Darian siguió viendo las huellas unos segundos más antes de exhalar despacio.
—Sí… seguro fue un gato.
Aunque ni él mismo sonó convencido. Su mamá volvió a mirar hacia el patio un momento y después negó despacio con la cabeza.
—Ya ves por qué no me gusta dejar esos platos ahí afuera. Al rato empiezan a venir animales.
Darian apartó la mirada de las marcas húmedas y tomó otra vez el vaso con agua.
—Entonces no los quites todavía.
—Mijo…
—Nomás unos días más.
Ella lo observó en silencio. Al final terminó suspirando.
—Está bien. Pero luego no quiero andar escuchando ruidos raros en la madrugada y que me salgas con que "seguro fue un gato".
Eso le sacó una sonrisa pequeña a Darian.
—Capaz y sí.
Su mamá volvió a acercarse y le acomodó el cuello de la playera, todavía húmedo por la lluvia.
—Anda, ve a cambiarte antes de que te enfermes.
—Sí, ya voy.
—Y deja los tenis afuera porque traes medio patio pegado ahí abajo.
Darian miró la tierra seca en las suelas y soltó una risa corta.
—Ni cuenta me había dado.
Tomó la mochila del sillón y empezó a caminar hacia el pasillo. La televisión estaba prendida en volumen bajo en la sala y desde alguna casa vecina llegaba música vieja mezclada con el ruido lejano de carros pasando sobre la avenida mojada. Subió las escaleras despacio y por costumbre volteó hacia atrás a medio camino. Antes Nico siempre subía detrás de él, aunque le daba flojera. Se detenía a la mitad esperando que Darian regresara a cargarlo como si todavía fuera cachorro, aunque ya pesara demasiado para eso. Ahora las escaleras estaban vacías.

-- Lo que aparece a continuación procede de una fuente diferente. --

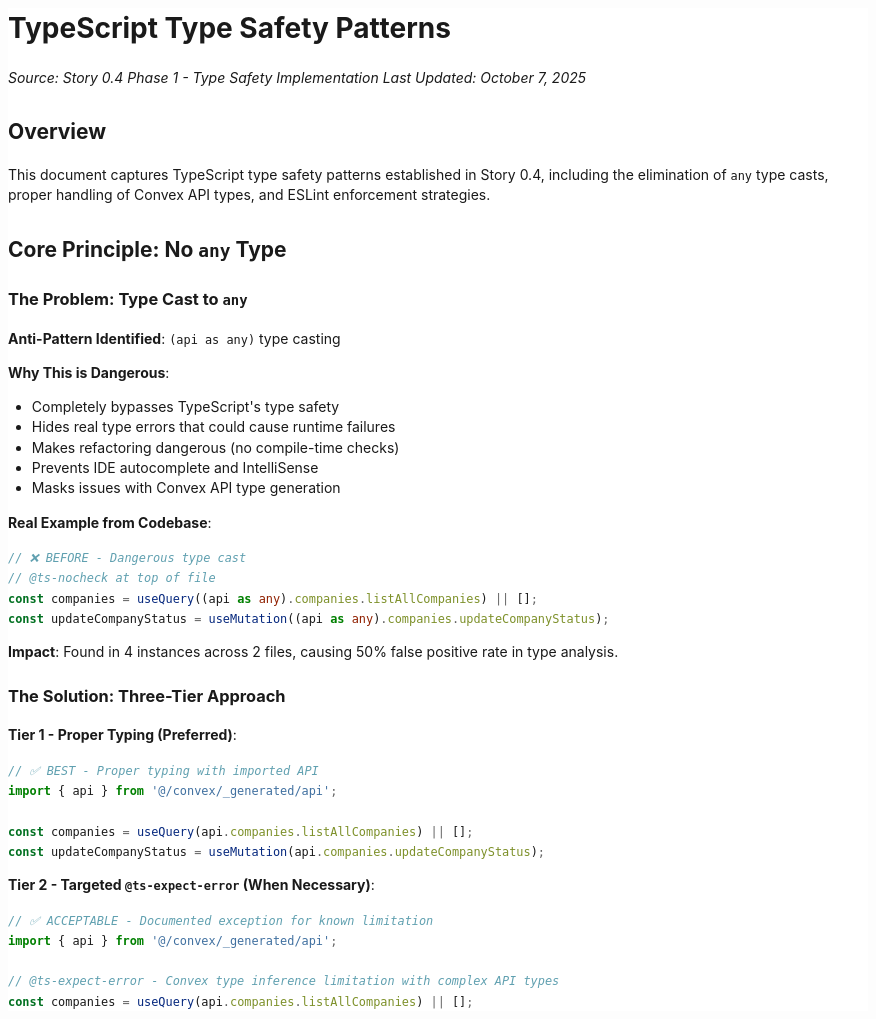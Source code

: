 # TypeScript Type Safety Patterns

*Source: Story 0.4 Phase 1 - Type Safety Implementation*
*Last Updated: October 7, 2025*

## Overview

This document captures TypeScript type safety patterns established in Story 0.4, including the elimination of `any` type casts, proper handling of Convex API types, and ESLint enforcement strategies.

## Core Principle: No `any` Type

### The Problem: Type Cast to `any`

**Anti-Pattern Identified**: `(api as any)` type casting

**Why This is Dangerous**:
- Completely bypasses TypeScript's type safety
- Hides real type errors that could cause runtime failures
- Makes refactoring dangerous (no compile-time checks)
- Prevents IDE autocomplete and IntelliSense
- Masks issues with Convex API type generation

**Real Example from Codebase**:
```typescript
// ❌ BEFORE - Dangerous type cast
// @ts-nocheck at top of file
const companies = useQuery((api as any).companies.listAllCompanies) || [];
const updateCompanyStatus = useMutation((api as any).companies.updateCompanyStatus);
```

**Impact**: Found in 4 instances across 2 files, causing 50% false positive rate in type analysis.

### The Solution: Three-Tier Approach

**Tier 1 - Proper Typing (Preferred)**:
```typescript
// ✅ BEST - Proper typing with imported API
import { api } from '@/convex/_generated/api';

const companies = useQuery(api.companies.listAllCompanies) || [];
const updateCompanyStatus = useMutation(api.companies.updateCompanyStatus);
```

**Tier 2 - Targeted `@ts-expect-error` (When Necessary)**:
```typescript
// ✅ ACCEPTABLE - Documented exception for known limitation
import { api } from '@/convex/_generated/api';

// @ts-expect-error - Convex type inference limitation with complex API types
const companies = useQuery(api.companies.listAllCompanies) || [];
```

Siguió subiendo hasta llegar a su cuarto. La puerta tenía pequeños raspones en la parte de abajo, viejos y desgastados. Nico los había hecho cuando era más pequeño y se desesperaba porque no lo dejaban entrar. Darian empujó la puerta lentamente.
La habitación estaba exactamente igual que todos esos días: la cama deshecha, la lámpara pequeña encendida junto al buró, cuadernos abiertos sobre el escritorio y una sudadera tirada encima de la silla. Y la foto, junto a la lámpara, medio doblada en una esquina. En la imagen aparecía Nico acostado encima de él mientras intentaba jugar en la consola.
Apenas podía verse la pantalla porque el perro ocupaba toda la foto.
Darian dejó la mochila en el piso y tomó la fotografía entre las manos.
—Ni dejabas ver nada… encimoso.
La sonrisa le duró poquito. Nico todavía se veía cachorro ahí, con las patas demasiado grandes y las orejas medio caídas. Darian recordaba perfectamente ese día porque minutos después el perro había tirado el refresco sobre el control y él había terminado gritando mientras Nico corría por toda la sala creyendo que estaban jugando.
Se sentó en la cama todavía mirando la foto.
Desde abajo alcanzaba a escucharse apenas el sonido de platos moviéndose en la cocina y la voz de su mamá hablando sola mientras acomodaba cosas. Darian dejó la fotografía otra vez sobre el buró y se pasó ambas manos por la cara. Seguía cansado, pero no ese cansancio de sueño. Era otro más pesado que llevaba cargando desde hacía semanas.
Se levantó para buscar ropa seca y entonces la vio. La pelota azul estaba debajo del escritorio. Entrecerró los ojos un momento porque juraba que la había guardado dentro del clóset días antes, ya no quería seguir tropezándose con ella cada vez que entraba al cuarto. Se agachó para recogerla y notó que estaba húmeda y fría, como si hubiera estado afuera un rato bajo la lluvia. Se quedó quieto unos segundos mirándola antes de soltar una pequeña risa.
—Ya me estoy malviajando yo solo…
Pero aun así volvió a mirar hacia la puerta del cuarto, y por un instante muy pequeño, tuvo la sensación de que alguien acababa de pasar por el pasillo.